[WORK TASK] Write out exactly the lines of the entries below, from the first through the line containing "instead of MongoDB.", and nothing beyond them.

[SOURCE RECORDS]
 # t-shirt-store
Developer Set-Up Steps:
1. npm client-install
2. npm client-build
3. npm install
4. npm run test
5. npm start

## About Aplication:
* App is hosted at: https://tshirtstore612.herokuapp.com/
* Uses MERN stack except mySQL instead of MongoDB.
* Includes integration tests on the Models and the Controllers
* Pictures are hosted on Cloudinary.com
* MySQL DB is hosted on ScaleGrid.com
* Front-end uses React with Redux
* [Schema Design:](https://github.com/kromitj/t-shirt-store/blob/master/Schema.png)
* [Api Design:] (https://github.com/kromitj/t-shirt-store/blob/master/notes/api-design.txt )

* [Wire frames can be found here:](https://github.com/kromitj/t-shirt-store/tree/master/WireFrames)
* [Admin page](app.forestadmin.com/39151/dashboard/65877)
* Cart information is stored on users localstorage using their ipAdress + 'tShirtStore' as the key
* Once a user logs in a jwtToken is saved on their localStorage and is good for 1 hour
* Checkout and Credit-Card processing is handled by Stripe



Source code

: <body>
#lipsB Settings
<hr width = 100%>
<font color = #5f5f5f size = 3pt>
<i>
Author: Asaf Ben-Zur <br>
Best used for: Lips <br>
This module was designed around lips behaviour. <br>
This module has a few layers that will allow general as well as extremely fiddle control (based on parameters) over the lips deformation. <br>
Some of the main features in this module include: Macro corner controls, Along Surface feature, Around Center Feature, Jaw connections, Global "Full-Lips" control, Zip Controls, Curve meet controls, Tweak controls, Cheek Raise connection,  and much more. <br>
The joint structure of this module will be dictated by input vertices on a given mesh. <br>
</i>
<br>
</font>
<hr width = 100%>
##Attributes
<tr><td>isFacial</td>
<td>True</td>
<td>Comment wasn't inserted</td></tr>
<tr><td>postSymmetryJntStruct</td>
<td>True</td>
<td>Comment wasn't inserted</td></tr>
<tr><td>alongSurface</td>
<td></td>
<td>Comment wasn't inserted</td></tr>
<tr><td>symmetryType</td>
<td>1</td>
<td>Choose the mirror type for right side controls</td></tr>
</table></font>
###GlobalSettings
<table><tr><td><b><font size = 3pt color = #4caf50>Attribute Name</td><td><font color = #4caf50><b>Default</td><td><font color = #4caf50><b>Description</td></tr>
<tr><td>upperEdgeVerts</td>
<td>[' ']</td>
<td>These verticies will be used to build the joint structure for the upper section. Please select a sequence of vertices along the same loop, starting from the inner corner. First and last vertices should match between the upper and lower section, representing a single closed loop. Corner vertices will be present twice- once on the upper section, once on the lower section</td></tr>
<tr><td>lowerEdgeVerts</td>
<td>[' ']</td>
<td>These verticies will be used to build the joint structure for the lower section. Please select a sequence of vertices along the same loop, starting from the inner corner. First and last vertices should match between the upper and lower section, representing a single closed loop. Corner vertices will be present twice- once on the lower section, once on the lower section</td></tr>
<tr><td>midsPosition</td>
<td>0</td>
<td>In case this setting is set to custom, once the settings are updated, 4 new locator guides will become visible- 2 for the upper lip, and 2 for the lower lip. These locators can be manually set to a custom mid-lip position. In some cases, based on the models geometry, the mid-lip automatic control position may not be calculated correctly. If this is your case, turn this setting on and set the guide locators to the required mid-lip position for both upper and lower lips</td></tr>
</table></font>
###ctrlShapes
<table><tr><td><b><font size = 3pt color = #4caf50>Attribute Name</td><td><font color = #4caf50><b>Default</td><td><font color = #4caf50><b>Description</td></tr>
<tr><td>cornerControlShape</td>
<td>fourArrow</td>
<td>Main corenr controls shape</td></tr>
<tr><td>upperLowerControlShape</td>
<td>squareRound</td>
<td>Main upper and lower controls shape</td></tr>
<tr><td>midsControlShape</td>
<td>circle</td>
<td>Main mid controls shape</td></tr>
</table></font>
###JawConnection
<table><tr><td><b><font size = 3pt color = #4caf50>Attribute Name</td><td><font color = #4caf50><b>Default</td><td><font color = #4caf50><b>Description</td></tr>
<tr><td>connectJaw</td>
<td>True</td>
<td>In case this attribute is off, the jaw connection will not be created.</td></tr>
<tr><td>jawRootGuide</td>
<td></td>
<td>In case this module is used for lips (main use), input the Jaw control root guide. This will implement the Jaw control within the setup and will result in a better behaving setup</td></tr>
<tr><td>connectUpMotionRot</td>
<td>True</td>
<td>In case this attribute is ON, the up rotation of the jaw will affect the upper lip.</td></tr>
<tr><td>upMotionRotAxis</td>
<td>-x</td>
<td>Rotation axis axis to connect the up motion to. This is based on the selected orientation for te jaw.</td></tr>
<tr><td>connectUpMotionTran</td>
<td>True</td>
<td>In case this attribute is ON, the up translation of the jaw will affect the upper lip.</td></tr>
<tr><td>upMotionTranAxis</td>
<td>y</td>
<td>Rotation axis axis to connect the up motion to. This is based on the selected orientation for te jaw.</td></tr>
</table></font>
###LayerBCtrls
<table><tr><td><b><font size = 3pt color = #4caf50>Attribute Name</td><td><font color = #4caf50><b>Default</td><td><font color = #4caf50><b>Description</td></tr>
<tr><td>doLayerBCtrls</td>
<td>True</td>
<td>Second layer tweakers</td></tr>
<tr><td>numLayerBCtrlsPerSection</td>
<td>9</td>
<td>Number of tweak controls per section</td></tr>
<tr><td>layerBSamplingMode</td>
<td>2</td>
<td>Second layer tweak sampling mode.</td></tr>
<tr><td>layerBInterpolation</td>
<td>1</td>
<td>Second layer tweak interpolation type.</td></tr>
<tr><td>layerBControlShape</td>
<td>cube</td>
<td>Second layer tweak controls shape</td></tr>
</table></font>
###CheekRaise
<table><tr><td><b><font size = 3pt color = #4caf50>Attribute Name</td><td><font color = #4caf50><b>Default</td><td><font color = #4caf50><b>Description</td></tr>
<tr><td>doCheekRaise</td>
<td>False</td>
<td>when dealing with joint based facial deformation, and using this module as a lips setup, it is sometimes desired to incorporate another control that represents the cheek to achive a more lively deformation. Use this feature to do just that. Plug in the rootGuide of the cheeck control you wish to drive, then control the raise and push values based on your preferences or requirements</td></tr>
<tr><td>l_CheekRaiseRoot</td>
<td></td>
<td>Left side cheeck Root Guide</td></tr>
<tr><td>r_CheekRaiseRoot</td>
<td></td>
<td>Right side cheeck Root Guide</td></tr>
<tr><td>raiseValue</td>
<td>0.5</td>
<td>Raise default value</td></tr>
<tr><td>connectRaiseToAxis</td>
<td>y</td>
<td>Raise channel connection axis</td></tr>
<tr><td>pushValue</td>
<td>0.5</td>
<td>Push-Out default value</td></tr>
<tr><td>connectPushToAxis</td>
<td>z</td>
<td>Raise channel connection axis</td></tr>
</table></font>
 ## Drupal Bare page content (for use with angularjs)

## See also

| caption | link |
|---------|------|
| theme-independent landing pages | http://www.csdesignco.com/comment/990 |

[RESULT]
 # t-shirt-store
Developer Set-Up Steps:
1. npm client-install
2. npm client-build
3. npm install
4. npm run test
5. npm start

## About Aplication:
* App is hosted at: https://tshirtstore612.herokuapp.com/
* Uses MERN stack except mySQL instead of MongoDB.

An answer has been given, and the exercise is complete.